Specifically, if the sources of data acquisition are different and the acquired data formats are different, the data formats need to be unified first. If the collected data formats are the same, the data formats are not required to be unified. And carrying out data deduplication on the POI relevant information, wherein the data deduplication is to remove completely same data and only reserve one piece of data. For example, reports (same article introduction) related to the same POI are published or reprinted on different websites, the same article is collected N times when the reports are collected, and the same article is deleted and only one article is reserved when data is deduplicated.
S2-2: and performing text processing and semantic analysis on the POI relevant information after data duplication removal to obtain all feature information in the POI relevant information, and establishing a POI feature entity according to all feature information.
S3: and establishing an exclusive knowledge graph of each POI according to the POI characteristic entity and the POI basic data.
In one embodiment of the present invention, step S3 includes:
s3-1: and unifying names of POI characteristic entities representing the same entity.
In particular, POI feature entities that represent the same entity may be name unified by a given named entity dictionary and then according to the named entity dictionary.
In an example of the present invention, the feature entities extracted from the three reports for the same POI are american technology, shenyang american technology, and in fact, the three feature entities are the same feature entity and are collected together into shenyang american technology limited according to a naming dictionary.
S3-2: and establishing an exclusive knowledge graph of each POI according to each POI and the associated POI characteristic entity.
S3-3: after the knowledge map library of each POI is established, the correlation degree between each POI and the associated characteristic entities is calculated.
In one embodiment of the invention, a deep neural network algorithm is used in the proprietary knowledge-graph of each POI to calculate the degree of correlation between each POI and the associated feature entity.
For example, X denotes a certain POI basic information (POI name or address), and Y denotes a certain feature entity. KR (X, Y) represents the degree of correlation between X and Y. KR (X, Y) is more than or equal to 0 and less than or equal to 1.
More specifically, Word2vec, a tool for converting Word tokens into real-valued vectors, which is open source of Google, is used for realizing the representation of Word vectors of POI and feature entities and forming a matrix data structure. And taking the matrix as input, and predicting by using the model trained by the convolutional neural network so as to obtain a correlation result. The convolutional neural network model can be trained through the pre-labeled linguistic data, so that the probability of word relevancy can be learned by the model.
In this embodiment, the convolutional neural network for correlation calculation is divided into four layers, i.e., an input layer, a convolutional layer, a pooling layer, and an output layer.
The input layer realizes the construction of Word vectors by using Word2vec, and can use a realization module of a sketch-gram Word vector model for Word2vec of Google in python.

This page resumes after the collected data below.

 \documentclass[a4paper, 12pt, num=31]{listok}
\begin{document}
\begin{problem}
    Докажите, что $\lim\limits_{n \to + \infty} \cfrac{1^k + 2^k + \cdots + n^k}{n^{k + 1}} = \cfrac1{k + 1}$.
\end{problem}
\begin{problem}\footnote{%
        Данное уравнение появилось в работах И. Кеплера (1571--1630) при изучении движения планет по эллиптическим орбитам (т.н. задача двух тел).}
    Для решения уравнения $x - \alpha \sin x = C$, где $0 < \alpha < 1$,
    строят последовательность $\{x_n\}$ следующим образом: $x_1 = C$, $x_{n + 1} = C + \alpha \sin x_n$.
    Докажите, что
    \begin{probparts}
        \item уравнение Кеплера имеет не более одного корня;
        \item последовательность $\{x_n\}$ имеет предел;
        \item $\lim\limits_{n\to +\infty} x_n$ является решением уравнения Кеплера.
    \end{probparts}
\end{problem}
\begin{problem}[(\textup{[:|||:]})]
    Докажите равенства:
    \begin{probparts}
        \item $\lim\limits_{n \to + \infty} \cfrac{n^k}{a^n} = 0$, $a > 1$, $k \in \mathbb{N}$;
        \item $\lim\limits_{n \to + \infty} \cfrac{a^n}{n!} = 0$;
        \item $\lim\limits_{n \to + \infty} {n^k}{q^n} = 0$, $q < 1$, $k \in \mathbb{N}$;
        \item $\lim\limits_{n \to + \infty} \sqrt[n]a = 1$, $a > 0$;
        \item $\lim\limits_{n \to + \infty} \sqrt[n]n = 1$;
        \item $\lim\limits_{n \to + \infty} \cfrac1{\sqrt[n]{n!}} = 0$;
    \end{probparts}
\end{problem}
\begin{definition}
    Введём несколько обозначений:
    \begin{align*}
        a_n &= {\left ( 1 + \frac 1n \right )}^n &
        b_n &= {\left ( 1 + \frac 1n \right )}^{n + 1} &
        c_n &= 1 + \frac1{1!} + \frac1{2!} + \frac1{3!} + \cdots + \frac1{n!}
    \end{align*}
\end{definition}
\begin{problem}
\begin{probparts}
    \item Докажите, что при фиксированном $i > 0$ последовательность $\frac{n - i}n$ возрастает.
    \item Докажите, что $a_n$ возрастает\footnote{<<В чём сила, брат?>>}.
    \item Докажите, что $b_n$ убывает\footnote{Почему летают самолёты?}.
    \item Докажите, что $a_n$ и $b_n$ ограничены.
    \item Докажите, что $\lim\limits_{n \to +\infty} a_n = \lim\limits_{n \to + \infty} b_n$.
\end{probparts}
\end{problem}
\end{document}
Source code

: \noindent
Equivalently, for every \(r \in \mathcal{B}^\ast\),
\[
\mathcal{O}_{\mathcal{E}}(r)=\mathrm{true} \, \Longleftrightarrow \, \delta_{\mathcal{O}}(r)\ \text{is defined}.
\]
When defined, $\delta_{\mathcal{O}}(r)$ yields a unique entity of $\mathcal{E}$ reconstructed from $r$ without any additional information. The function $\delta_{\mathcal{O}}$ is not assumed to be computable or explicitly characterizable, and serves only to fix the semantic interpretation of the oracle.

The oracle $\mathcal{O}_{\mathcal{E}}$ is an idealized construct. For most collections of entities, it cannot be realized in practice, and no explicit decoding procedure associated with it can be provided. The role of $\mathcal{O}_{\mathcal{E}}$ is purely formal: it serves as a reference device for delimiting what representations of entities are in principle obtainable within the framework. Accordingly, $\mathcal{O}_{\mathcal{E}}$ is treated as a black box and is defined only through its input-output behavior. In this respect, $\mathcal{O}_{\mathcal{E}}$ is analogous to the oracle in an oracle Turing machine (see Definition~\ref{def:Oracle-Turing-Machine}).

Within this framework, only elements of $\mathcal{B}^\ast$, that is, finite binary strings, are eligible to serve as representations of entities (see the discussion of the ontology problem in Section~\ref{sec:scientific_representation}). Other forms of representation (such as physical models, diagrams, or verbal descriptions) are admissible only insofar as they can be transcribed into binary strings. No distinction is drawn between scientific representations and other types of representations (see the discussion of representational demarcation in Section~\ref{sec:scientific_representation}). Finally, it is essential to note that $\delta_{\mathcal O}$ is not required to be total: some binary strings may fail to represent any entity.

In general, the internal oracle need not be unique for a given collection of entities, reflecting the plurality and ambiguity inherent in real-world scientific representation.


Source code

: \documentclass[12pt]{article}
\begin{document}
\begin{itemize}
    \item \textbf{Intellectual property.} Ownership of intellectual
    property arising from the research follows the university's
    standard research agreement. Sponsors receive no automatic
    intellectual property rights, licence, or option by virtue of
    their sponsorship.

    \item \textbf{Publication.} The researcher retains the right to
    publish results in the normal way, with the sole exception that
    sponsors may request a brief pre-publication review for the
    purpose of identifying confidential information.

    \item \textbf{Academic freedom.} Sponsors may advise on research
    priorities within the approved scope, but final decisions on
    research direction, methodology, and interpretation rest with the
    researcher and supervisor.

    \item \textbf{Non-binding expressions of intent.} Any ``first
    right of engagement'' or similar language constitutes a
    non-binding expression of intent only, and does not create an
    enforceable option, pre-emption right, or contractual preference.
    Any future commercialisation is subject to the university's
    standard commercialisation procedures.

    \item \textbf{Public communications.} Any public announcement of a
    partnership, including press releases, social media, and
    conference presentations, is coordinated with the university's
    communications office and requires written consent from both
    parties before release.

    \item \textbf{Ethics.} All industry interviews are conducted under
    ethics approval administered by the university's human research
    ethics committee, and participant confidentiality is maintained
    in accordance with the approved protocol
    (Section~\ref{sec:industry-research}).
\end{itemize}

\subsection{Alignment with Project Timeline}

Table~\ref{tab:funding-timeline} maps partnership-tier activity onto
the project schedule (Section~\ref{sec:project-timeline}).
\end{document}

The corresponding text is entered and the model automatically models the text.
The convolutional layer mainly realizes the selection of characteristics, and the matrix of the input layer is scanned through a convolutional kernel.
The pooling layer can be implemented by a max-posing method, similar to the convolutional layer, except that the pooling layer only operates on the matrix itself.
The output layer mainly realizes the connection of the convolution layer and the pooling layer, and a value representing the correlation degree can be obtained through a plurality of circulations of the convolution layer and the pooling layer.
S4: and constructing a POI knowledge map library based on the exclusive knowledge map of each POI.
In one embodiment of the invention, identical POI feature entities are deduplicated and classified in the POI knowledge map library.
Specifically, the method for removing duplicate features in the POI knowledge map library may be: and carrying out duplication removal on the same characteristic entities contained in the exclusive knowledge maps of the POIs, and only reserving a unique item to establish an association relation between the exclusive knowledge maps of the POIs and the unique reserved characteristic entities.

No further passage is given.